Desde algunos sectores de la tribuna comenzaron a escucharse fuertes detonaciones acompañadas de humo, lo que obligó a detener inmediatamente el encuentro.

Mientras aumentaba la preocupación dentro del Atanasio Girardot, periodistas de ESPN reportaban en vivo que los estruendos seguían escuchándose también en los alrededores del escenario deportivo.

La situación terminó obligando a jugadores y cuerpos técnicos de ambos equipos a regresar rápidamente a los camerinos.

Flamengo pidió oficialmente quedarse con los puntos

Tras la suspensión, la postura de Flamengo fue inmediata y contundente. Desde la delegación brasileña consideran que el club local incumplió las garantías mínimas de seguridad exigidas por la competición.

José Boto, director deportivo del conjunto carioca, fue directo ante los medios:

«La responsabilidad no es nuestra, el equipo que jugaba en casa no ha podido garantizar la seguridad».

Más adelante, el dirigente reforzó aún más la posición del club brasileño:

«Esperamos ganar los tres puntos. El propio presidente de ellos (de Independiente Medellín) quería jugar a puerta cerrada, pero reconoció que no había seguridad ni dentro ni fuera del estadio».

Las declaraciones aumentaron inmediatamente la presión sobre Independiente Medellín y abrieron un fuerte debate en el entorno sudamericano.

La protesta apuntaba contra la dirigencia del DIM

Según la información conocida hasta ahora, los disturbios estarían relacionados con protestas de integrantes de la barra brava del equipo antioqueño contra los directivos del club.

La tensión escaló rápidamente y obligó a la intervención directa de las autoridades cerca de la zona donde se encontraba ubicada la hinchada organizada.

Con el paso de los minutos, las condiciones terminaron siendo consideradas inviables para continuar el partido.

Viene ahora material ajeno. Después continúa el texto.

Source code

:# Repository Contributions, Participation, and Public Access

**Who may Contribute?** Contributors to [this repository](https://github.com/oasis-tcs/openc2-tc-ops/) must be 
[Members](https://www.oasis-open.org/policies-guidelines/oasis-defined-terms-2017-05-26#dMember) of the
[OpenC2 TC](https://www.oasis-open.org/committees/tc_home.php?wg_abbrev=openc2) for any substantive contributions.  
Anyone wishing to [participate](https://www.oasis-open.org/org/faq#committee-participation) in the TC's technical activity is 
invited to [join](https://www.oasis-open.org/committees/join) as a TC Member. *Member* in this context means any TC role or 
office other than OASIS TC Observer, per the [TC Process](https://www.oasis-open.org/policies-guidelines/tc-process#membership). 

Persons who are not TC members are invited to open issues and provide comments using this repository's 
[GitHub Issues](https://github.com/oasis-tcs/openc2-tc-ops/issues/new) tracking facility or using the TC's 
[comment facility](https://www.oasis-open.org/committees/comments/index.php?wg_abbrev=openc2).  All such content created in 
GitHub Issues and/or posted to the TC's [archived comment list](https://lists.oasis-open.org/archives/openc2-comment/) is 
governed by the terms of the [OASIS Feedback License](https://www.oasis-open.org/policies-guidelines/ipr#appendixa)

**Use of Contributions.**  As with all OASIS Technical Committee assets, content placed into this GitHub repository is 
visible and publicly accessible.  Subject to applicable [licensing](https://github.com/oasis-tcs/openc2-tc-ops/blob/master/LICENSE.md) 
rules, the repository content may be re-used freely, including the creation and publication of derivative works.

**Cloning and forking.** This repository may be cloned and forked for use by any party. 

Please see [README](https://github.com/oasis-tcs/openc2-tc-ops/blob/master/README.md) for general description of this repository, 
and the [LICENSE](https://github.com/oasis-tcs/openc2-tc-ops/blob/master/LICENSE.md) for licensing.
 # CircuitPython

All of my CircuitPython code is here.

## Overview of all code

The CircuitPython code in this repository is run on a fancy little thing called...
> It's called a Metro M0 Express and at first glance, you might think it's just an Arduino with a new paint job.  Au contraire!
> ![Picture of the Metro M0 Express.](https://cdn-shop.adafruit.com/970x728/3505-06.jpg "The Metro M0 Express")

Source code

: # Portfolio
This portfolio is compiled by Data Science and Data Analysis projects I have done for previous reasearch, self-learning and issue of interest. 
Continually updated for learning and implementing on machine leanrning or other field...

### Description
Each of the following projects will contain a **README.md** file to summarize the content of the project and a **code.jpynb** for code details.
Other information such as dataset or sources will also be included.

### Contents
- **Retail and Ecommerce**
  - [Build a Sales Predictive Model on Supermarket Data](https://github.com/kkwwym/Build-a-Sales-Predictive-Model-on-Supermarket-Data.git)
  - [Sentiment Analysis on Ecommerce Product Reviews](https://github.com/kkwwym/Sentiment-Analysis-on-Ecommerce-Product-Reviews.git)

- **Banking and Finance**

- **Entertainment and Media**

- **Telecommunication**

Conmebol estudia sanciones severas

Ahora toda la atención se concentra en la decisión que tomará la Conmebol, organismo que deberá analizar los informes arbitrales, de seguridad y de delegados oficiales.

Entre las posibles consecuencias aparecen varios escenarios delicados:

En caso de que el ente sudamericano falle a favor de Flamengo, el conjunto brasileño recibiría los tres puntos y aseguraría anticipadamente su clasificación a los octavos de final de la Copa Libertadores 2026.

El escándalo en Medellín sigue creciendo y el impacto podría terminar siendo mucho más profundo de lo imaginado inicialmente, tanto para la imagen de Independiente Medellín como para su futuro inmediato en el torneo continental.